At Radicle Health, we’re seeing an increase of glioma patients who are considering cannabis as a treatment modality. Finding—and trusting—information about using cannabis to treat glioma can be challenging, especially for a condition as unsettling as a brain tumor.
Glioma is a category of brain and spinal cord tumors that occur in glial cells. Glial cells are brain cells that support nerve cells. There are four grades of glioma, each comprised of different types of cells and each requiring unique treatment strategies. Glioblastoma multiforme (GBM) is a grade IV glioma and is the most aggressive and fast-growing brain tumor. These tumors can occur at any age but tend to appear in older adults and can cause headaches, nausea, vomiting, and seizures. GBM is very difficult to treat and most GBM patients have a poor prognosis—fewer than 5% of patients diagnosed with GBM survive 5 years past initial diagnosis.
GBM tumors can contain self-renewing cells that are similar to stem cells. These glioma stem-like cells (GSCs) can account for the high resistance to therapy and high rates of tumor recurrence in GBM patients. The standard treatment for GBM includes the surgical removal of the tumor, radiation therapy, and chemotherapy with temozolomide (TMZ). TMZ is an oral chemotherapy drug.
Presently, GBM remains incurable. Novel treatments (and specifically treatments targeting the population of GSCs) are urgently needed to improve quality of life and survival rates of the patients suffering from GBM.

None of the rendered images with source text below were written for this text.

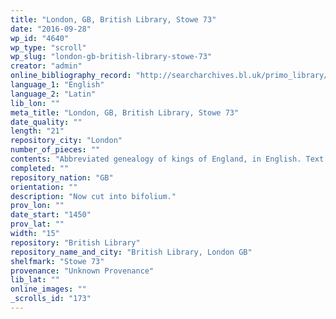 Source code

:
 ```yaml
---
title: "London, GB, British Library, Stowe 73"
date: "2016-09-28"
wp_id: "4640"
wp_type: "scroll"
wp_slug: "london-gb-british-library-stowe-73"
creator: "admin"
online_bibliography_record: "http://searcharchives.bl.uk/primo_library/libweb/action/display.do?tabs=detailsTab&ct=display&fn=search&doc=IAMS040-001952855&indx=2&recIds=IAMS040-001952855&recIdxs=1&elementId=1&renderMode=poppedOut&displayMode=full&frbrVersion=&dscnt=1&frbg=&scp.scps=scope%3A%28BL%29&tab=local&dstmp=1405132265299&srt=rank&mode=Basic&dum=true&vl(freeText0)=Stowe+73&vid=IAMS_VU2"
language_1: "English"
language_2: "Latin"
lib_lon: ""
meta_title: "London, GB, British Library, Stowe 73"
date_quality: ""
length: "21"
repository_city: "London"
number_of_pieces: ""
contents: "Abbreviated genealogy of kings of England, in English. Text is Lyell C."
completed: ""
repository_nation: "GB"
orientation: ""
description: "Now cut into bifolium."
prov_lon: ""
date_start: "1450"
prov_lat: ""
width: "15"
repository: "British Library"
repository_name_and_city: "British Library, London GB"
shelfmark: "Stowe 73"
provenance: "Unknown Provenance"
lib_lat: ""
online_images: ""
_scrolls_id: "173"
---
```



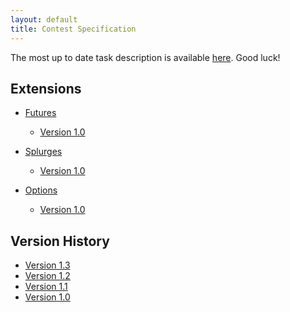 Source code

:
 ```yaml
---
layout: default
title: Contest Specification
---
```


The most up to date task description is available
[here](http://icfpcontest2017.github.io/static/task.pdf). Good
luck!

Extensions
----

  - [Futures](https://icfpcontest2017.github.io/static/task-futures.pdf)
    - [Version 1.0](https://icfpcontest2017.github.io/static/task-futures-v1.0.pdf)

  - [Splurges](https://icfpcontest2017.github.io/static/task-splurges.pdf)
    - [Version 1.0](https://icfpcontest2017.github.io/static/task-splurges-v1.0.pdf)

  - [Options](https://icfpcontest2017.github.io/static/task-options.pdf)
    - [Version 1.0](https://icfpcontest2017.github.io/static/task-options-v1.0.pdf)

Version History
----

 - [Version 1.3](https://icfpcontest2017.github.io/static/task-v1.3.pdf)
 - [Version 1.2](https://icfpcontest2017.github.io/static/task-v1.2.pdf)
 - [Version 1.1](https://icfpcontest2017.github.io/static/task-v1.1.pdf)
 - [Version 1.0](https://icfpcontest2017.github.io/static/task-v1.0.pdf)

Accumulating evidence indicates that cannabinoids have potent anti-tumor characteristics and might be used successfully in the treatment of GBM. For example, a study completed in Spain in 2006 with nine terminally ill glioma patients demonstrated that THC reduced tumor cell proliferation and was well tolerated.
Gliomas rarely metastasize. However, these glioma cells can successfully spread into adjacent, healthy brain tissue. Consequently, the management of GMB relies on developing and implementing strategies that inhibit the migration GBM cells. And while the role of cannabinoids in GBM migration remains poorly understood, evidence from studies completed in test tubes and in animal models suggests that cannabinoids, especially CBD, can prevent the spread of glioma cells. 
Studies have demonstrated enhanced anti-tumor effects with THC and CBD combinations. The therapeutic potential of THC:CBD combinations was furthermore enhanced when combined with standard GBM chemotherapy, such as with TMZ or with radiation therapy. For example, one study with mice demonstrated enhanced reduction of tumor size with co-administration of THC, CBD, and TMZ in comparison to the effects of THC, CBD, and TMZ alone.
The success demonstrated in preclinical models prompted GW Pharmaceuticals to study these combinations in a placebo-controlled clinical trial using their oromucosal spray product (called Sativex, which is a 1:1 THC:CBD mixture) in combination with TMZ in 21 GBM patients. All patients were documented with recurrent GBM. Patients receiving cannabis were administered 2.7mg THC and 2.5mg CBD per spray with a maximum of 12 sprays per day. The group that was treated with Sativex and TMZ had an 83% one-year survival rate. The control group received TMZ only and had a 53% 1-year survival rate. The Sativex formula was generally well tolerated (adverse effects caused 2 patients from each group to discontinue).
In very recent preclinical glioma models  (including models derived from GSCs), researchers confirmed that the antitumoral effect was stronger when TMZ was administered with a cannabinoid combination containing a higher proportion of CBD. The administration of THC and a higher proportion of CBD in combination with TMZ reduced tumor growth and increased animal survival at a higher extent than treatment with THC:CBD at a 1:1 ratio in combination with TMZ.
Research in pre-clinical and clinical models demonstrate that cannabinoids produce anti-tumor effects in GBM by promoting programmed cell death, reducing blood vessel formations in tumors, and by reducing the spread of and the replication of cancerous cells. New research now demonstrates that cannabinoid efficacy can be enhanced by combining chemotherapeutic agents and might lead to improved therapeutic strategies against GBM and other diseases of the nervous system.
And remember—you should always get your medical advice from a healthcare professional (HCP), especially if you have a condition as serious as a glioma. A competent healthcare professional (HCP) will provide a comprehensive intake meeting where you review your condition and assess your prescription medications to identify potential contraindications with cannabis. Use your time with your HCP to learn how to administer your medicines, how to use any new devices, and discuss the benefits and potential side effects of any recommended products. And, ensure that you work with a HCP that provides ongoing support to help you navigate the complexities of cannabis treatment, local laws, and access issues.
Some patients skip this step because it can be expensive, and insurance companies do not cover these costs. However, working with an HCP can be an effective way to save time and money. An experienced HCP can get you started with a treatment plan that includes specific products, dosing, and frequency information, and can save you the heartache and expense of false starts and bad advice.